» **Work instructions**: All of the data below is to be copied again without changes.

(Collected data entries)
□ □ □
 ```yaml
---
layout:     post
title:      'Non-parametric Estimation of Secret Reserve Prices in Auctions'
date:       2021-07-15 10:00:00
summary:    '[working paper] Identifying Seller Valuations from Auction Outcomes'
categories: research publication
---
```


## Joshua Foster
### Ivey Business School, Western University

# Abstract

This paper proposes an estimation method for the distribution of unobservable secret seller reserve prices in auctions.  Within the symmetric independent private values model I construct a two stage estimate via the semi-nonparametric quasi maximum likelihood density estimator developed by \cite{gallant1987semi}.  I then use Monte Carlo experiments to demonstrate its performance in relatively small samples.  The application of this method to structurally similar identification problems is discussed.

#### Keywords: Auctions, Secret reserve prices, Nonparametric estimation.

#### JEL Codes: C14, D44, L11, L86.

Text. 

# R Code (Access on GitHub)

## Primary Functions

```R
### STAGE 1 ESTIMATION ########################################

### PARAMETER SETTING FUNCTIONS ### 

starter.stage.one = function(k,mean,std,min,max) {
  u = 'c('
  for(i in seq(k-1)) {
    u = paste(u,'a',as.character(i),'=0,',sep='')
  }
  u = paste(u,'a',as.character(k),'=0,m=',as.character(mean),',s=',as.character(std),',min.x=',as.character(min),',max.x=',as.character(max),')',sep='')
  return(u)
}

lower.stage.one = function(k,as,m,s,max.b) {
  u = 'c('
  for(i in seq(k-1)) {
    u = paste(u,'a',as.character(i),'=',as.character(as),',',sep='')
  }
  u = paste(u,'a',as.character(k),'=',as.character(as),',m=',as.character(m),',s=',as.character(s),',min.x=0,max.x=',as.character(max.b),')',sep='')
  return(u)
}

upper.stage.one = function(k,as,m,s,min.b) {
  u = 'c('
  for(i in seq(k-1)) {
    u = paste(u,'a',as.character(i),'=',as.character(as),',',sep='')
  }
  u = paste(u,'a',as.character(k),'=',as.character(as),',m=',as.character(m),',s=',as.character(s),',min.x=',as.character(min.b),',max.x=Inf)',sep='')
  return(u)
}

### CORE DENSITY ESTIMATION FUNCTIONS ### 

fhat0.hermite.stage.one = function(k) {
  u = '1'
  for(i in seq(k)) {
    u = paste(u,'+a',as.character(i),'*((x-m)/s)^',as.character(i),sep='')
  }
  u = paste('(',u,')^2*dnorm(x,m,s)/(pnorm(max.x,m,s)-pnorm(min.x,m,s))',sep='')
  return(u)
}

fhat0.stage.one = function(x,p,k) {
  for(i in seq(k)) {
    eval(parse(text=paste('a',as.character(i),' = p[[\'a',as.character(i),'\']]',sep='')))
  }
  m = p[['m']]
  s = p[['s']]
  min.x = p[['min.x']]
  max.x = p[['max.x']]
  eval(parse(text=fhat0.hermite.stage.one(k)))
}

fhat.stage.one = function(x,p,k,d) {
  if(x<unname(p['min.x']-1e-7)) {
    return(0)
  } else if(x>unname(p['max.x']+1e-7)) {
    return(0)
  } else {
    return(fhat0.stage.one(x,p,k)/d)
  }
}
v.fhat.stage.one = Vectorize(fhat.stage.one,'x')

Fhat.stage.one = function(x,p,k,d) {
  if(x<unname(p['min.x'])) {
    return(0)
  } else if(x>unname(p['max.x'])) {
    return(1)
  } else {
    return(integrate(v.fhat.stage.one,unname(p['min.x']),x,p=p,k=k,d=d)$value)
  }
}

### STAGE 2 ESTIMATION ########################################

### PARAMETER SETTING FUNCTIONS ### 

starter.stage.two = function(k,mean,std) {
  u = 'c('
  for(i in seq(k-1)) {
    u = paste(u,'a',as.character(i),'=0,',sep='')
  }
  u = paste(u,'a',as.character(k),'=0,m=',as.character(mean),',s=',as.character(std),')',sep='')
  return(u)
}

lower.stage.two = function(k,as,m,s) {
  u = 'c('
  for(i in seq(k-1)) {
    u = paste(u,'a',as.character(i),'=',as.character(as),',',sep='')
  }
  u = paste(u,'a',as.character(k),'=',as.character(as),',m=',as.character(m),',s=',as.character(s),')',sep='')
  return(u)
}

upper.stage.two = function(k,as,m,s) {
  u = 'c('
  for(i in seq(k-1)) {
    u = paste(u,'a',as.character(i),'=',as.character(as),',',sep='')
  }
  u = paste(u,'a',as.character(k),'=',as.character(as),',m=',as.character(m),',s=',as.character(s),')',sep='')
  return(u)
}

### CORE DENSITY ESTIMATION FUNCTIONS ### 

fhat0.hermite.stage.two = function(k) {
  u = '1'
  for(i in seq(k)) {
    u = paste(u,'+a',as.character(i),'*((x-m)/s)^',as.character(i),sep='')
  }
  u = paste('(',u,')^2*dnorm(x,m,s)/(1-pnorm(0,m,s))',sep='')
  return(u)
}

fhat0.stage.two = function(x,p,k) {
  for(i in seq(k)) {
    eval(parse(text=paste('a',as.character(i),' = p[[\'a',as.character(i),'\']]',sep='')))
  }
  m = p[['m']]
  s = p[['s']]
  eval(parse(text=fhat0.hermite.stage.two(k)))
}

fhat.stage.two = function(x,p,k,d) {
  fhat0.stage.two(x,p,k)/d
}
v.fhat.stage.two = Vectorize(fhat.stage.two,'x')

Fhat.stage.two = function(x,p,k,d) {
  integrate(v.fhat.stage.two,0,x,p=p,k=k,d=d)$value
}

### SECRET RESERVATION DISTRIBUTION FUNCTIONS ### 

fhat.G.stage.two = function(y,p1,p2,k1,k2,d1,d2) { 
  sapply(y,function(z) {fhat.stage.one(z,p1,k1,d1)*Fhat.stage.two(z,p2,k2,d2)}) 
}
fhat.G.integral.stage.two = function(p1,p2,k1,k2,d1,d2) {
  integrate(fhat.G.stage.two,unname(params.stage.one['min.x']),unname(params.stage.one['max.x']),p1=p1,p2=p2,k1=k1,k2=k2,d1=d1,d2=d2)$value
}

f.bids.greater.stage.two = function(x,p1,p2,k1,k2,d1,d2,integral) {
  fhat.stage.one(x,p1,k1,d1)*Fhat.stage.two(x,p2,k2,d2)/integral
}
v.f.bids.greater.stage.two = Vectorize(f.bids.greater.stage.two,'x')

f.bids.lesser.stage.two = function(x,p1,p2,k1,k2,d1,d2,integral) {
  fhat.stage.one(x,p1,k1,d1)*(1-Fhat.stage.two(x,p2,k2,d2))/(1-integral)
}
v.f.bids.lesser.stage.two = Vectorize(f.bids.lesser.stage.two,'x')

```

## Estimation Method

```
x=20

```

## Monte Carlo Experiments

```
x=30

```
□ □ □
» **Response to this exercise**:
 ```yaml
---
layout:     post
title:      'Non-parametric Estimation of Secret Reserve Prices in Auctions'
date:       2021-07-15 10:00:00
summary:    '[working paper] Identifying Seller Valuations from Auction Outcomes'
categories: research publication
---
```


## Joshua Foster
### Ivey Business School, Western University

# Abstract

This paper proposes an estimation method for the distribution of unobservable secret seller reserve prices in auctions.  Within the symmetric independent private values model I construct a two stage estimate via the semi-nonparametric quasi maximum likelihood density estimator developed by \cite{gallant1987semi}.  I then use Monte Carlo experiments to demonstrate its performance in relatively small samples.  The application of this method to structurally similar identification problems is discussed.

#### Keywords: Auctions, Secret reserve prices, Nonparametric estimation.

#### JEL Codes: C14, D44, L11, L86.

Text. 

# R Code (Access on GitHub)

## Primary Functions

```R
### STAGE 1 ESTIMATION ########################################

### PARAMETER SETTING FUNCTIONS ### 

starter.stage.one = function(k,mean,std,min,max) {
  u = 'c('
  for(i in seq(k-1)) {
    u = paste(u,'a',as.character(i),'=0,',sep='')
  }
  u = paste(u,'a',as.character(k),'=0,m=',as.character(mean),',s=',as.character(std),',min.x=',as.character(min),',max.x=',as.character(max),')',sep='')
  return(u)
}

lower.stage.one = function(k,as,m,s,max.b) {
  u = 'c('
  for(i in seq(k-1)) {
    u = paste(u,'a',as.character(i),'=',as.character(as),',',sep='')
  }
  u = paste(u,'a',as.character(k),'=',as.character(as),',m=',as.character(m),',s=',as.character(s),',min.x=0,max.x=',as.character(max.b),')',sep='')
  return(u)
}

upper.stage.one = function(k,as,m,s,min.b) {
  u = 'c('
  for(i in seq(k-1)) {
    u = paste(u,'a',as.character(i),'=',as.character(as),',',sep='')
  }
  u = paste(u,'a',as.character(k),'=',as.character(as),',m=',as.character(m),',s=',as.character(s),',min.x=',as.character(min.b),',max.x=Inf)',sep='')
  return(u)
}

### CORE DENSITY ESTIMATION FUNCTIONS ### 

fhat0.hermite.stage.one = function(k) {
  u = '1'
  for(i in seq(k)) {
    u = paste(u,'+a',as.character(i),'*((x-m)/s)^',as.character(i),sep='')
  }
  u = paste('(',u,')^2*dnorm(x,m,s)/(pnorm(max.x,m,s)-pnorm(min.x,m,s))',sep='')
  return(u)
}

fhat0.stage.one = function(x,p,k) {
  for(i in seq(k)) {
    eval(parse(text=paste('a',as.character(i),' = p[[\'a',as.character(i),'\']]',sep='')))
  }
  m = p[['m']]
  s = p[['s']]
  min.x = p[['min.x']]
  max.x = p[['max.x']]
  eval(parse(text=fhat0.hermite.stage.one(k)))
}

fhat.stage.one = function(x,p,k,d) {
  if(x<unname(p['min.x']-1e-7)) {
    return(0)
  } else if(x>unname(p['max.x']+1e-7)) {
    return(0)
  } else {
    return(fhat0.stage.one(x,p,k)/d)
  }
}
v.fhat.stage.one = Vectorize(fhat.stage.one,'x')

Fhat.stage.one = function(x,p,k,d) {
  if(x<unname(p['min.x'])) {
    return(0)
  } else if(x>unname(p['max.x'])) {
    return(1)
  } else {
    return(integrate(v.fhat.stage.one,unname(p['min.x']),x,p=p,k=k,d=d)$value)
  }
}

### STAGE 2 ESTIMATION ########################################

### PARAMETER SETTING FUNCTIONS ### 

starter.stage.two = function(k,mean,std) {
  u = 'c('
  for(i in seq(k-1)) {
    u = paste(u,'a',as.character(i),'=0,',sep='')
  }
  u = paste(u,'a',as.character(k),'=0,m=',as.character(mean),',s=',as.character(std),')',sep='')
  return(u)
}

lower.stage.two = function(k,as,m,s) {
  u = 'c('
  for(i in seq(k-1)) {
    u = paste(u,'a',as.character(i),'=',as.character(as),',',sep='')
  }
  u = paste(u,'a',as.character(k),'=',as.character(as),',m=',as.character(m),',s=',as.character(s),')',sep='')
  return(u)
}

upper.stage.two = function(k,as,m,s) {
  u = 'c('
  for(i in seq(k-1)) {
    u = paste(u,'a',as.character(i),'=',as.character(as),',',sep='')
  }
  u = paste(u,'a',as.character(k),'=',as.character(as),',m=',as.character(m),',s=',as.character(s),')',sep='')
  return(u)
}

### CORE DENSITY ESTIMATION FUNCTIONS ### 

fhat0.hermite.stage.two = function(k) {
  u = '1'
  for(i in seq(k)) {
    u = paste(u,'+a',as.character(i),'*((x-m)/s)^',as.character(i),sep='')
  }
  u = paste('(',u,')^2*dnorm(x,m,s)/(1-pnorm(0,m,s))',sep='')
  return(u)
}

fhat0.stage.two = function(x,p,k) {
  for(i in seq(k)) {
    eval(parse(text=paste('a',as.character(i),' = p[[\'a',as.character(i),'\']]',sep='')))
  }
  m = p[['m']]
  s = p[['s']]
  eval(parse(text=fhat0.hermite.stage.two(k)))
}

fhat.stage.two = function(x,p,k,d) {
  fhat0.stage.two(x,p,k)/d
}
v.fhat.stage.two = Vectorize(fhat.stage.two,'x')

Fhat.stage.two = function(x,p,k,d) {
  integrate(v.fhat.stage.two,0,x,p=p,k=k,d=d)$value
}

### SECRET RESERVATION DISTRIBUTION FUNCTIONS ### 

fhat.G.stage.two = function(y,p1,p2,k1,k2,d1,d2) { 
  sapply(y,function(z) {fhat.stage.one(z,p1,k1,d1)*Fhat.stage.two(z,p2,k2,d2)}) 
}
fhat.G.integral.stage.two = function(p1,p2,k1,k2,d1,d2) {
  integrate(fhat.G.stage.two,unname(params.stage.one['min.x']),unname(params.stage.one['max.x']),p1=p1,p2=p2,k1=k1,k2=k2,d1=d1,d2=d2)$value
}

f.bids.greater.stage.two = function(x,p1,p2,k1,k2,d1,d2,integral) {
  fhat.stage.one(x,p1,k1,d1)*Fhat.stage.two(x,p2,k2,d2)/integral
}
v.f.bids.greater.stage.two = Vectorize(f.bids.greater.stage.two,'x')

f.bids.lesser.stage.two = function(x,p1,p2,k1,k2,d1,d2,integral) {
  fhat.stage.one(x,p1,k1,d1)*(1-Fhat.stage.two(x,p2,k2,d2))/(1-integral)
}
v.f.bids.lesser.stage.two = Vectorize(f.bids.lesser.stage.two,'x')

```

## Estimation Method

```
x=20

```

## Monte Carlo Experiments

```
x=30

```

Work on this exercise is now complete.